04Jan2:56 pmEST
How Can You Call a Top to Oil When Exxon is About to Break Out?
Energy giant Exxon Mobil was officially kicked out of the Dow Jones Industrial Average on August 31st, 2020.
Since that time, the stock has appreciated from about $40 per share to spot at $66.08 as I write this, amid the various cries that energy stocks were simply uninvestable and essentially left for dead on the side of the road.
Currently, energy is far from a crowded trade, despite the rallies along the way over the last eighteen months or so. In fact, recency bias seems to be in play (just as with rates--See my last blog post) in regard to most folks expecting oil and energy stocks to top out any day now. In fact, marquee and revered fund managers like Cathie Wood was betting on just that, although even she recently acknowledged that the staying power of inflation and higher oil has surprised her.
But the bigger issue is where we are headed going forward. As a reminder, we are currently in the midst of a cold snap across the nation during a noticeable and headline-grabbing uptick in the pandemic. And, yet, oil and energy stocks are doing just fine.

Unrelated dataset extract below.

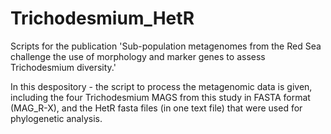 # Trichodesmium_HetR
Scripts for the publication 'Sub-population metagenomes from the Red Sea challenge the use of morphology and marker genes to assess Trichodesmium diversity.'

In this despository - the script to process the metagenomic data is given, including the four Trichodesmium MAGS from this study in FASTA format (MAG_R-X), and the HetR fasta files (in one text file) that were used for phylogenetic analysis.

So I ask you: Once the pandemic abates and the weather improves a bit, have you considered just how hot inflation can run, especially if we see more fiscal spending Bills out of D.C.? I have, a bit, and I must say, most roads seem to lead to oil hitting $100 a barrel, if not higher.
On the XOM weekly chart, updated below, the technicals seem to be aligning for the long-time blue chip to clear $67 to cement an ascending triangle breakout. Should that happen, I expect a run to $80, then $120, in the coming quarters.
Simply put, we have seen very little evidence of actual demand destruction caused by higher oil and gas prices, let alone higher consumer prices. History says we need to get to that moment (the cure for higher prices is higher prices, as they say) before looking for a top in oil and inflation is likely correction.